Flashback Mai 1989, Bernd K., mein Freund und Kollege für Niederländisch am Gymnasium hatte sich einen Stempel anfertigen lassen, um ihn statt Unterschrift auf die Klausuren seiner Schülerinnen/Schüler zu drücken. Darauf zeichnete ich folgendes Cartoon (zum Lesen klicken) Der Freund ist auch hier am Schluss des Textes in einer Zeichnung von mir zu sehen, wo er mit Saxophon den Tod seiner Katze betrauert.

Versehentlich Lehrer (1) – Episoden aus der Schule

In der großen Pause wurde ich zum Chef gerufen. Ich betrat sein Büro, da saßen zwei junge Damen auf seiner Couch. Sahen aus wie die Groupies der Leningrad Cowboys und kamen natürlich aus: Russland! Hatten so kurze Röcke an, und die strammen Beine waren netzbestrumpft. War das eine echte Pelzmütze auf dem Kopf der einen? Jedenfalls stellte der Chef mir die zwei vor als welche aus der Gegend von Tschernobyl. Sie wären zu Besuch da und wollten Unterricht mal sehen. Sie sprächen aber nur Englisch. Sie würden in den Englischunterricht gehen und vielleicht mit mir in den Kunstunterricht. Ob ich die beiden abholen könnte zur 5. Stunde. Das versprach ich.

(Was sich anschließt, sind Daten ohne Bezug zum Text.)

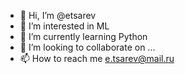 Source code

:- 👋 Hi, I’m @etsarev
- 👀 I’m interested in ML
- 🌱 I’m currently learning Python
- 💞️ I’m looking to collaborate on ...
- 📫 How to reach me e.tsarev@mail.ru

<!---
etsarev/etsarev is a ✨ special ✨ repository because its `README.md` (this file) appears on your GitHub profile.
You can click the Preview link to take a look at your changes.
--->
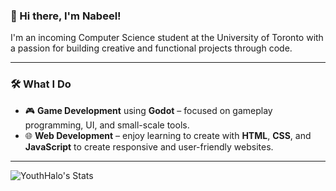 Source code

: ### 👋 Hi there, I'm Nabeel!

I'm an incoming Computer Science student at the University of Toronto with a passion for building creative and functional projects through code.

---

### 🛠️ What I Do

- 🎮 **Game Development** using **Godot** – focused on gameplay programming, UI, and small-scale tools.
- 🌐 **Web Development** – enjoy learning to create with **HTML**, **CSS**, and **JavaScript** to create responsive and user-friendly websites.

---

![YouthHalo's Stats](https://github-readme-stats.vercel.app/api?username=YouthHalo&theme=vue-dark&show_icons=true&hide_border=true&count_private=true)
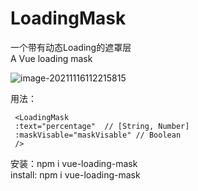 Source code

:# LoadingMask

一个带有动态Loading的遮罩层 <br/>
A Vue loading mask

![image-20211116112215815](C:/Users/SHUIB/AppData/Roaming/Typora/typora-user-images/image-20211116112215815.png)

用法：

     <LoadingMask 
     :text="percentage"  // [String, Number]
     :maskVisable="maskVisable" // Boolean
     />

安装：npm i vue-loading-mask<br/>
install: npm i vue-loading-mask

Nun, Kollege R., der Komisskopp, nahm sie in der 3. Stunde unter die Fuchtel. Danach hatten sie vielleicht satt und genug gesehen. Als ich kam, um sie abzuholen, saßen sie erneut so sittsam da, wie man in dem Aufzug sittsam sitzen kann, und der Chef teilte mir mit, sie hätten doch keine Lust mehr auf meinen Kunstunterricht, weil sie Unterricht auf Deutsch nicht verstünden. Aha, dachte ich, die Leningrad Cowboys warten schon, um mit ihnen etwas Dosenbier zu trinken.